(Source texts of formatted documents)
>>>
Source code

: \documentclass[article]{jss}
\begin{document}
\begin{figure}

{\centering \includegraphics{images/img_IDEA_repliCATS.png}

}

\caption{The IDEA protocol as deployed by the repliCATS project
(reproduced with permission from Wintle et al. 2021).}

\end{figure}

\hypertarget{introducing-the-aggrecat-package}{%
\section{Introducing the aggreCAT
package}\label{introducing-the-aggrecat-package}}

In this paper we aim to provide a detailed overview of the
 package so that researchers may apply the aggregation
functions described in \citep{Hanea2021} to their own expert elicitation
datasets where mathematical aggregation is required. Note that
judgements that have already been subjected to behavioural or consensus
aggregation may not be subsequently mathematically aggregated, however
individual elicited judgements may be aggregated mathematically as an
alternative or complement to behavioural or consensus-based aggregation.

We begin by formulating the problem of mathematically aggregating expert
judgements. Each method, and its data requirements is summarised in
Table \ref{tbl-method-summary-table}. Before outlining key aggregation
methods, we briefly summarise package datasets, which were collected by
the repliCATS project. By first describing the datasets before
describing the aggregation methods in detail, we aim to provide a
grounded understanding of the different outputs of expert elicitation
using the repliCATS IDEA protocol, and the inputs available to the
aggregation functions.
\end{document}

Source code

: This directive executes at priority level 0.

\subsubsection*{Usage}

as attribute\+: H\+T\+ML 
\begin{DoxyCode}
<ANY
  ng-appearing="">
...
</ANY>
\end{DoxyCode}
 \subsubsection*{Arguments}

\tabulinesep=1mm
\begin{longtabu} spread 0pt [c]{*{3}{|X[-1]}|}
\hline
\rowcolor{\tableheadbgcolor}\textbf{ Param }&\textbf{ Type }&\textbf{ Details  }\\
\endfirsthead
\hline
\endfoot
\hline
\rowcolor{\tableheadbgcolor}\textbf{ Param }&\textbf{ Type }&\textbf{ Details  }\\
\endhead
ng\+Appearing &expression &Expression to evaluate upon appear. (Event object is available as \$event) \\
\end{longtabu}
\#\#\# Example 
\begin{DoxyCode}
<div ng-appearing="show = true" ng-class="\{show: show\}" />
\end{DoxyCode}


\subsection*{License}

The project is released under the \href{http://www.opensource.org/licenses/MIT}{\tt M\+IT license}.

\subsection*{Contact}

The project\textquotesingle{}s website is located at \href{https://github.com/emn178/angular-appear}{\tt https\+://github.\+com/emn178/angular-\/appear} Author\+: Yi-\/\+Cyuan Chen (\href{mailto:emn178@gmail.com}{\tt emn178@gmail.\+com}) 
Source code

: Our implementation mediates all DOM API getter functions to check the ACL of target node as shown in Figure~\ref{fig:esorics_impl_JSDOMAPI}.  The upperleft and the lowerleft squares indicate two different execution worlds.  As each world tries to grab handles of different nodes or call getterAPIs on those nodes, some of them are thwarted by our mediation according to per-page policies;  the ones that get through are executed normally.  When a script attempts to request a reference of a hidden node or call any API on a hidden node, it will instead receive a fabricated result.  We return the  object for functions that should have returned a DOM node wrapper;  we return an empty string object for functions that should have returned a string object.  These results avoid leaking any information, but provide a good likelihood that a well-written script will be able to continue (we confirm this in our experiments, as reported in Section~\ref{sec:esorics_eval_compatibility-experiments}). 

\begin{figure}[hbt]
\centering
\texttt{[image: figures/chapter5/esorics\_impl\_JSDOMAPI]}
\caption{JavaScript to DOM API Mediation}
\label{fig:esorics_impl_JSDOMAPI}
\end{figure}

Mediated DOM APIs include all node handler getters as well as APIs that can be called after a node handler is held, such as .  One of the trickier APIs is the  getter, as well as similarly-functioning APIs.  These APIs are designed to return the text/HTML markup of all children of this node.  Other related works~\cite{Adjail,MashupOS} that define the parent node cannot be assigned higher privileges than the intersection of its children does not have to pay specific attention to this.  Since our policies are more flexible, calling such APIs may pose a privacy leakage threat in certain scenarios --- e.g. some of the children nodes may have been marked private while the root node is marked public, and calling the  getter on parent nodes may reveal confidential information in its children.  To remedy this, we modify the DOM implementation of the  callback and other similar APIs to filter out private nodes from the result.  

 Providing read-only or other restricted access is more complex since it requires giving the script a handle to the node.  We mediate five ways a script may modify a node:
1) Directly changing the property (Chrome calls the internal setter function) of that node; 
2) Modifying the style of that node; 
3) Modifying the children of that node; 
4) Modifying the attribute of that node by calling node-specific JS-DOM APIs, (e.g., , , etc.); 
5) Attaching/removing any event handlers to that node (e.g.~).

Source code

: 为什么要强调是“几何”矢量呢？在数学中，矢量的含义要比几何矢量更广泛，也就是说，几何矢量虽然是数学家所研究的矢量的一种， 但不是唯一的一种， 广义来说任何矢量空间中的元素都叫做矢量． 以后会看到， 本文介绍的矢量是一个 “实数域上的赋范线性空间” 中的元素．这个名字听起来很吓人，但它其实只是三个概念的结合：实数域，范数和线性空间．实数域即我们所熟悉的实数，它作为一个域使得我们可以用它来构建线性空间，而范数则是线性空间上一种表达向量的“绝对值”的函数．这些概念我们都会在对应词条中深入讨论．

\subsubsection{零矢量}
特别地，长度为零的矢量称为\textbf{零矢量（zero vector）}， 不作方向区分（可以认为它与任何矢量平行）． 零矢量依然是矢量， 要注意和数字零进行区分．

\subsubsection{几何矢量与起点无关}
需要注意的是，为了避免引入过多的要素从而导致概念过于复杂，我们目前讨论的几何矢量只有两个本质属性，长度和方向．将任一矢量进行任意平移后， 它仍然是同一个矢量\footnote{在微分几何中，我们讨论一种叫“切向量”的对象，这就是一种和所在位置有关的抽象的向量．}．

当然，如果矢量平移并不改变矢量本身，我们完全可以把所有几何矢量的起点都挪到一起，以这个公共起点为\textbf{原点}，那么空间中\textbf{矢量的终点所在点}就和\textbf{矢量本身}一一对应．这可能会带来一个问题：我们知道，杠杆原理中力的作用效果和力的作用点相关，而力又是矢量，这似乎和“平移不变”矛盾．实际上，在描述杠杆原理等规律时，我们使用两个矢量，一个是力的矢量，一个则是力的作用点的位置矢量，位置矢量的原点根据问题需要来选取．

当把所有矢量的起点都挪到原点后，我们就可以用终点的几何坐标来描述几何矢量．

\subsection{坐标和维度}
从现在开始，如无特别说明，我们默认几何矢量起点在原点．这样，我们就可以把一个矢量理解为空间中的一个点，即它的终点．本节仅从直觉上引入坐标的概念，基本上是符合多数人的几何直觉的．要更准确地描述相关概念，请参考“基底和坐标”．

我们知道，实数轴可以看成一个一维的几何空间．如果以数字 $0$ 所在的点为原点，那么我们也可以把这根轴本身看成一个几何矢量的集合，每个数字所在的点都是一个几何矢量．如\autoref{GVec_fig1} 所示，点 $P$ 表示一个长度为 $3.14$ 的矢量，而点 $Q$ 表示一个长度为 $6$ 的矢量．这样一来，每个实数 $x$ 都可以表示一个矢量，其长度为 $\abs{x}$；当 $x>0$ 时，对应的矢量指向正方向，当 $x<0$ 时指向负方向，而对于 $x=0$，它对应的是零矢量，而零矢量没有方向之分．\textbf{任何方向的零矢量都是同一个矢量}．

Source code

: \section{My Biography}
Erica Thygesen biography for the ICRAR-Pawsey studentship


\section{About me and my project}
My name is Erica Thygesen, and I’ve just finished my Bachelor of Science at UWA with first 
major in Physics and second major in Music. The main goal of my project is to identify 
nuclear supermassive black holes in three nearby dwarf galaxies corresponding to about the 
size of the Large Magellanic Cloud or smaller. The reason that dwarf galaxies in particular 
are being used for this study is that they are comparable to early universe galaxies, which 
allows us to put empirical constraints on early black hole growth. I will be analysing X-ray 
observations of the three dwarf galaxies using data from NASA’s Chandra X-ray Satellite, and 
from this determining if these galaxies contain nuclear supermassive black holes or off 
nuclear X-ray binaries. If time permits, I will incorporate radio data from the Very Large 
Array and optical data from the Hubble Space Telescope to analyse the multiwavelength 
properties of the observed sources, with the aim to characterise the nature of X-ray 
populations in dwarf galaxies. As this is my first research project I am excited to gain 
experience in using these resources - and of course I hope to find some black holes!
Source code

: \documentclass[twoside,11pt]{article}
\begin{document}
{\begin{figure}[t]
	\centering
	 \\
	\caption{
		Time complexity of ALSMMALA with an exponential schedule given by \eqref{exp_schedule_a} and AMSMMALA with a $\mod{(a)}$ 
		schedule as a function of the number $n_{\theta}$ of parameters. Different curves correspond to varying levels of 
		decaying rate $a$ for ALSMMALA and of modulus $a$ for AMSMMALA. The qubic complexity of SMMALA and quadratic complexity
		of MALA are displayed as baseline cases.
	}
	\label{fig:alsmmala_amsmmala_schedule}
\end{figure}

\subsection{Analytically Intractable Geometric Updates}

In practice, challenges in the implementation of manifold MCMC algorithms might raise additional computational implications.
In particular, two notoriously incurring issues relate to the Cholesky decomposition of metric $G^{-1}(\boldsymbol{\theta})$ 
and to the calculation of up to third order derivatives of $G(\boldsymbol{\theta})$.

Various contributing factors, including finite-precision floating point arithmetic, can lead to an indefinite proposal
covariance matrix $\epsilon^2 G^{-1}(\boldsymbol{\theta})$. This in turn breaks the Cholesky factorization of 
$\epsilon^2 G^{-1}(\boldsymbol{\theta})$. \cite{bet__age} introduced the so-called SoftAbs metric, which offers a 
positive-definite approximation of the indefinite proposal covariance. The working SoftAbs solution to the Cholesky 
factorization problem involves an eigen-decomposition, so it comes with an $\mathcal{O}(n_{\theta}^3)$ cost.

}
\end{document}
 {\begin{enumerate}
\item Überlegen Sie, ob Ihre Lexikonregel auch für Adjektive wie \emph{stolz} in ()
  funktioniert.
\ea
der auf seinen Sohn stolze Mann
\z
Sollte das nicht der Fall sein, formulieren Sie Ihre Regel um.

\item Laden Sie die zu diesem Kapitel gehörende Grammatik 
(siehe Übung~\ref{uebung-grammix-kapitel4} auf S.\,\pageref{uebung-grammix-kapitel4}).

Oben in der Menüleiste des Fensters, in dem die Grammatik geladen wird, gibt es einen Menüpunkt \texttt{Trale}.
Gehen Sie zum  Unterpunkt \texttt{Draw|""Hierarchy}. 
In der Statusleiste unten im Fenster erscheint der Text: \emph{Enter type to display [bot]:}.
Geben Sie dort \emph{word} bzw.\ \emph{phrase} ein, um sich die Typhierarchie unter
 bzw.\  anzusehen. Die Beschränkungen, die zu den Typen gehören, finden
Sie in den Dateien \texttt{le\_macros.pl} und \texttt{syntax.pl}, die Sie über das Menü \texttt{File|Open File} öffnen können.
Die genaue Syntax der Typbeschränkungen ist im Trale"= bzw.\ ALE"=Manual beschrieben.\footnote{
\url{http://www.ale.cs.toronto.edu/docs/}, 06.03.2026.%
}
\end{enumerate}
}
<<<
_Brief:_
The lines above from the one with "5) Attaching/removing any" through the one with "需要注意的是，为了避免引入过" are to be duplicated exactly, ends included, with nothing added.

_Exercise output:_
5) Attaching/removing any event handlers to that node (e.g.~).

Source code

: 为什么要强调是“几何”矢量呢？在数学中，矢量的含义要比几何矢量更广泛，也就是说，几何矢量虽然是数学家所研究的矢量的一种， 但不是唯一的一种， 广义来说任何矢量空间中的元素都叫做矢量． 以后会看到， 本文介绍的矢量是一个 “实数域上的赋范线性空间” 中的元素．这个名字听起来很吓人，但它其实只是三个概念的结合：实数域，范数和线性空间．实数域即我们所熟悉的实数，它作为一个域使得我们可以用它来构建线性空间，而范数则是线性空间上一种表达向量的“绝对值”的函数．这些概念我们都会在对应词条中深入讨论．

\subsubsection{零矢量}
特别地，长度为零的矢量称为\textbf{零矢量（zero vector）}， 不作方向区分（可以认为它与任何矢量平行）． 零矢量依然是矢量， 要注意和数字零进行区分．

\subsubsection{几何矢量与起点无关}
需要注意的是，为了避免引入过多的要素从而导致概念过于复杂，我们目前讨论的几何矢量只有两个本质属性，长度和方向．将任一矢量进行任意平移后， 它仍然是同一个矢量\footnote{在微分几何中，我们讨论一种叫“切向量”的对象，这就是一种和所在位置有关的抽象的向量．}．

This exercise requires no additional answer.